Kupang, VoxNTT.com – Kejaksaan Tinggi Nusa Tenggara Timur (Kejati NTT) resmi menahan tiga pejabat PT Jamkrida NTT dalam perkembangan terbaru kasus dugaan korupsi terkait penyertaan modal.

Ketiga pejabat yang ditetapkan sebagai tersangka adalah Direktur Utama berinisial I.I, Direktur Operasional OFM, dan Kepala Divisi Umum dan Keuangan QMK.

Menurut Wakil Kepala Kejati NTT, Ikhwan Nul Hakim, ketiganya diduga melakukan investasi sebesar Rp5 miliar ke PT Narada Aset Manajemen tanpa kajian risiko atau kelayakan yang memadai.

Dana tersebut justru disetor ke rekening pihak ketiga yang tidak memiliki keterkaitan langsung dengan kontrak yang ada. Akibatnya, tidak terjadi pengembalian modal maupun keuntungan, sehingga negara dirugikan hingga Rp4,75 miliar.

“Korupsi seperti ini bukan hanya kejahatan keuangan, tetapi juga kejahatan terhadap rakyat.

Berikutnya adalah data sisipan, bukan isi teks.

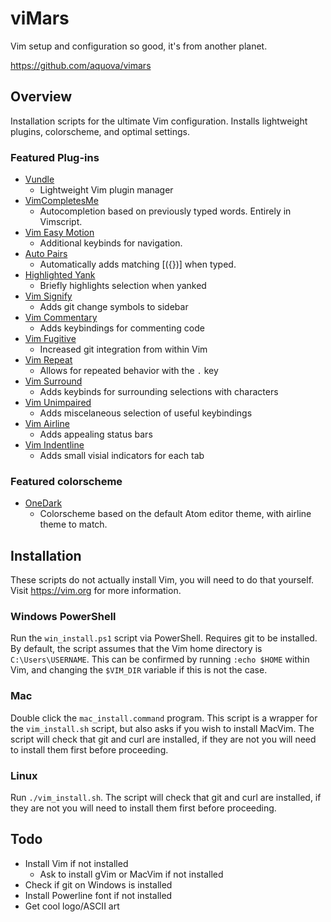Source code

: # viMars

Vim setup and configuration so good, it's from another planet.

https://github.com/aquova/vimars

## Overview

Installation scripts for the ultimate Vim configuration. Installs lightweight plugins, colorscheme, and optimal settings.

### Featured Plug-ins

- [Vundle](https://github.com/VundleVim/Vundle.vim)
    - Lightweight Vim plugin manager
- [VimCompletesMe](https://github.com/ajh17/VimCompletesMe)
    - Autocompletion based on previously typed words. Entirely in Vimscript.
- [Vim Easy Motion](https://github.com/easymotion/vim-easymotion)
    - Additional keybinds for navigation.
- [Auto Pairs](https://github.com/jiangmiao/auto-pairs)
    - Automatically adds matching [({})] when typed.
- [Highlighted Yank](https://github.com/machakann/vim-highlightedyank)
    - Briefly highlights selection when yanked
- [Vim Signify](https://github.com/mhinz/vim-signify)
    - Adds git change symbols to sidebar
- [Vim Commentary](https://github.com/tpope/vim-commentary)
    - Adds keybindings for commenting code
- [Vim Fugitive](https://github.com/tpope/vim-fugitive)
    - Increased git integration from within Vim
- [Vim Repeat](https://github.com/tpope/vim-repeat)
    - Allows for repeated behavior with the `.` key
- [Vim Surround](https://github.com/tpope/vim-surround)
    - Adds keybinds for surrounding selections with characters
- [Vim Unimpaired](https://github.com/tpope/vim-unimpaired)
    - Adds miscelaneous selection of useful keybindings
- [Vim Airline](https://github.com/vim-airline/vim-airline)
    - Adds appealing status bars
- [Vim Indentline](https://github.com/Yggdroot/indentLine)
    - Adds small visial indicators for each tab

### Featured colorscheme

- [OneDark](https://github.com/joshdick/onedark.vim)
    - Colorscheme based on the default Atom editor theme, with airline theme to match.

## Installation

These scripts do not actually install Vim, you will need to do that yourself. Visit https://vim.org for more information.

### Windows PowerShell

Run the `win_install.ps1` script via PowerShell. Requires git to be installed. By default, the script assumes that the Vim home directory is `C:\Users\USERNAME`. This can be confirmed by running `:echo $HOME` within Vim, and changing the `$VIM_DIR` variable if this is not the case.

### Mac

Double click the `mac_install.command` program. This script is a wrapper for the `vim_install.sh` script, but also asks if you wish to install MacVim. The script will check that git and curl are installed, if they are not you will need to install them first before proceeding.

### Linux

Run `./vim_install.sh`. The script will check that git and curl are installed, if they are not you will need to install them first before proceeding.

## Todo

- Install Vim if not installed
    - Ask to install gVim or MacVim if not installed
- Check if git on Windows is installed
- Install Powerline font if not installed
- Get cool logo/ASCII art
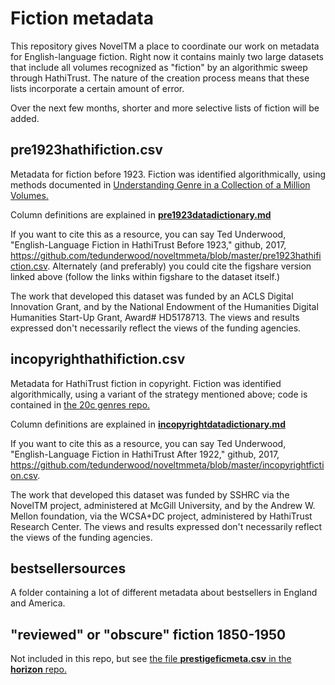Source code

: Fiction metadata
================

This repository gives NovelTM a place to coordinate our work on metadata for English-language fiction. Right now it contains mainly two large datasets that include all volumes recognized as "fiction" by an algorithmic sweep through HathiTrust. The nature of the creation process means that these lists incorporate a certain amount of error.

Over the next few months, shorter and more selective lists of fiction will be added.

pre1923hathifiction.csv
-----------------------
Metadata for fiction before 1923. Fiction was identified algorithmically, using methods documented in [Understanding Genre in a Collection of a Million Volumes.](https://figshare.com/articles/Understanding_Genre_in_a_Collection_of_a_Million_Volumes_Interim_Report/1281251)

Column definitions are explained in [**pre1923datadictionary.md**](https://github.com/tedunderwood/noveltmmeta/blob/master/pre1923datadictionary.md)

If you want to cite this as a resource, you can say Ted Underwood, "English-Language Fiction in HathiTrust Before 1923," github, 2017, https://github.com/tedunderwood/noveltmmeta/blob/master/pre1923hathifiction.csv. Alternately (and preferably) you could cite the figshare version linked above (follow the links within figshare to the dataset itself.)

The work that developed this dataset was funded by an ACLS Digital Innovation Grant, and by the National Endowment of the Humanities Digital Humanities Start-Up Grant,  Award# HD5178713. The views and results expressed don't necessarily reflect the views of the funding agencies.

incopyrighthathifiction.csv
---------------------------
Metadata for HathiTrust fiction in copyright. Fiction was identified algorithmically, using a variant of the strategy mentioned above; code is contained in [the 20c genres repo.](https://github.com/tedunderwood/20cgenres)

Column definitions are explained in [**incopyrightdatadictionary.md**](https://github.com/tedunderwood/noveltmmeta/blob/master/incopyrightdatadictionary.md)

If you want to cite this as a resource, you can say Ted Underwood, "English-Language Fiction in HathiTrust After 1922," github, 2017, https://github.com/tedunderwood/noveltmmeta/blob/master/incopyrightfiction.csv.

The work that developed this dataset was funded by SSHRC via the NovelTM project, administered at McGill University, and by the Andrew W. Mellon foundation, via the WCSA+DC project, administered by HathiTrust Research Center. The views and results expressed don't necessarily reflect the views of the funding agencies.

bestsellersources
-----------------

A folder containing a lot of different metadata about bestsellers in England and America.

"reviewed" or "obscure" fiction 1850-1950
-----------------------------------------

Not included in this repo, but see [the file **prestigeficmeta.csv** in the **horizon** repo.](https://github.com/tedunderwood/horizon/tree/master/chapter3/metadata)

Proyek-proyek yang seharusnya menopang pertanian dan kesejahteraan malah menjadi ladang penyimpangan,” tegas Ikhwan.

Langkah cepat Kejati NTT dalam menangani kasus Jamkrida menjadi kontras dengan penanganan kasus korupsi pembelian Medium Term Notes (MTN) senilai Rp50 miliar oleh Bank NTT dari PT Sunprima Nusantara Pembiayaan (SNP Finance), yang hingga kini belum tuntas sejak mencuat pada tahun 2020.

Kasus MTN Bank NTT: Belum Tuntas Meski Sudah Lima Tahun

Kasus pembelian MTN oleh Bank NTT pertama kali terungkap melalui Laporan Hasil Pemeriksaan (LHP) BPK RI tahun 2020.

Dalam laporan itu disebutkan potensi kerugian negara sebesar Rp50 miliar akibat pembelian MTN dari PT SNP Finance pada Maret 2018.

Hanya berselang dua bulan, pada Mei 2018, PT SNP Finance dinyatakan pailit oleh Pengadilan Niaga Jakarta Pusat.

Meski sudah dilakukan penghapusbukuan dan dibentuk cadangan kerugian oleh Bank NTT, proses hukum atas kasus ini tak kunjung selesai.

Padahal, kasus ini telah menjadi perhatian publik sejak masa kepemimpinan Kajati NTT sebelumnya, Yulianto, dan terus berlanjut hingga kepemimpinan Kajati saat ini, Zet Tadung Allo.

Kasi Penkum Kejati NTT, A. A. Raka Putra Dharmana, pada Februari lalu menyatakan, penyidik Tindak Pidana Khusus (Tipidsus) telah meningkatkan kasus ini ke tahap penyidikan dan membentuk tim baru untuk mempercepat proses penanganan.

“Kasus Rp50 miliar ini sudah dalam tahap penyidikan. Kajati NTT telah membentuk tim penyidik baru dan telah meminta perhitungan kerugian negara oleh BPK RI,” jelas Raka.

Sejauh ini, sejumlah tokoh telah diperiksa dalam kasus tersebut, termasuk mantan Direktur Utama Bank NTT Alex Riwu Kaho, mantan Sekda NTT Frans Salem, mantan Dirut Izhak Eduard Rihi, dan Kadiv Treasury Zet Lamu.

Desakan Publik dan KOMPAK Indonesia

Menjelang Rapat Umum Pemegang Saham (RUPS) Bank NTT yang akan digelar dalam waktu dekat, Koalisi Masyarakat Pemberantasan Korupsi (KOMPAK) Indonesia menyerukan agar para pemegang saham tidak mentoleransi kandidat yang memiliki rekam jejak buruk.

Ketua KOMPAK Indonesia, Gabriel Goa menyatakan, sejumlah calon direksi diduga pernah terlibat dalam berbagai kasus, termasuk kasus MTN Rp50 miliar, kredit fiktif senilai Rp100 miliar di PT Budimas Pundinusa, hingga penarikan panjar dana Rp1,5 miliar secara tidak sah.

“Kami mendesak Gubernur NTT selaku Pemegang Saham Pengendali dan para kepala daerah untuk tidak membiarkan individu bermasalah kembali memimpin Bank NTT. Ini demi menjaga integritas dan masa depan lembaga keuangan daerah,” ujarnya.

Gabriel juga menyarankan agar Komite Remunerasi dan Nominasi (KRN) Bank NTT turut diawasi secara ketat agar tidak membuka celah bagi kembalinya aktor-aktor bermasalah ke dalam struktur manajemen bank.